El disco de diamante

En mis últimos días, cuando el sol ya era un cuadrado pálido y los biomas se desdibujaban como acuarelas bajo la lluvia, un peregrino me habló del Disco de Diamante. Decía que contenía la música original del mundo, la que sonaba antes de que el código comenzara a olvidar sus propias reglas.

El Peregrino había llegado desde los confines del mapa, donde los chunks se generan incompletos y las criaturas nacen sin texturas. Sus palabras caían como bloques sueltos: —En este mundo vasto, debe haber una cueva que contiene una Ciudad Antigua y un Minotauro que dispara muerte de su boca. Adentro encontrarás la Biblioteca Infinita y más allá, podrás abrir el cofre que no tiene coordenadas.

Qué emoción, pensé. Un secreto adentro de un secreto. La promesa de una búsqueda infinita. Cuántas veces no me había entregado a encontrar lo imposible.

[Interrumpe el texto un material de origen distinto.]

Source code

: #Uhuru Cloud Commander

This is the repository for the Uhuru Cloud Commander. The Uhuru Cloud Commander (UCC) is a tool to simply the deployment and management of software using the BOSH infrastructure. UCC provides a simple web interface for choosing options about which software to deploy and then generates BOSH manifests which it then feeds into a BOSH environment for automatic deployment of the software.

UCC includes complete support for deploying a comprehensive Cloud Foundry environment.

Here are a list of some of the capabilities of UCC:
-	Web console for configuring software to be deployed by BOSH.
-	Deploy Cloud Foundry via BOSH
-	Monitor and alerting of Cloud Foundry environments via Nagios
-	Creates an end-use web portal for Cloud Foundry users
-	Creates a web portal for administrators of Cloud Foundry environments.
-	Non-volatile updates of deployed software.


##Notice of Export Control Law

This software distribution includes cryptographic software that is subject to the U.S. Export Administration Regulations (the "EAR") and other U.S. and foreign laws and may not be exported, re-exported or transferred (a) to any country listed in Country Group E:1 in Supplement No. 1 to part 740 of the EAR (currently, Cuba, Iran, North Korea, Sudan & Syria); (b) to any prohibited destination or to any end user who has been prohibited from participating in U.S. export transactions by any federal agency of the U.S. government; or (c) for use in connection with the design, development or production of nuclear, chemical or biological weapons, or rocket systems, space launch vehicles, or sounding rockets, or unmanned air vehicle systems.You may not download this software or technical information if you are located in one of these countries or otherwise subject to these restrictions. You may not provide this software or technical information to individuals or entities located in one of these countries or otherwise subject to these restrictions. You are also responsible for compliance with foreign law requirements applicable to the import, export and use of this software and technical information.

Fui arquitecto de catedrales de obsidiana en las llanuras, albañil de puentes de piedra sobre vastos océanos con la misión de conectar los continentes separados. Fui testigo de la belleza, si es que así podía llamársele, bloques se multiplicaban y ordenaban en patrones perfectos que simulaban la nieve, la tierra, los bosques boreales. Pesqué tantos días bajo el sol, mirando atardeceres rosas de tiempos dulcemente muertos.

Pero entonces el mundo empezó a corromperse. Me fijé en la lejanía que el mundo estaba incompleto y roto, las texturas se volvieron moradas y opacas, y las aldeas fueron habitadas por seres sin rostro que repetían “hmm” mientras el cielo sangraba una luz imposible.

Antes de que La Corrupción viniera por mí, en vez de perder el tiempo buscando lo que podía estar depositado en cualquier lugar del infinito, empecé a juntar los materiales para la biblioteca mencionada por El Peregrino, siguiendo los planos de un sueño y sus instrucciones veladas. Con el tiempo, al abrir túneles y túneles en el subsuelo, descubrí la Ciudad Antigua que había mencionado. Escuché los gritos mortales del Minotauro. A las afueras de aquella Ciudad, inicié la construcción de mi propio destino, y mi propia condena.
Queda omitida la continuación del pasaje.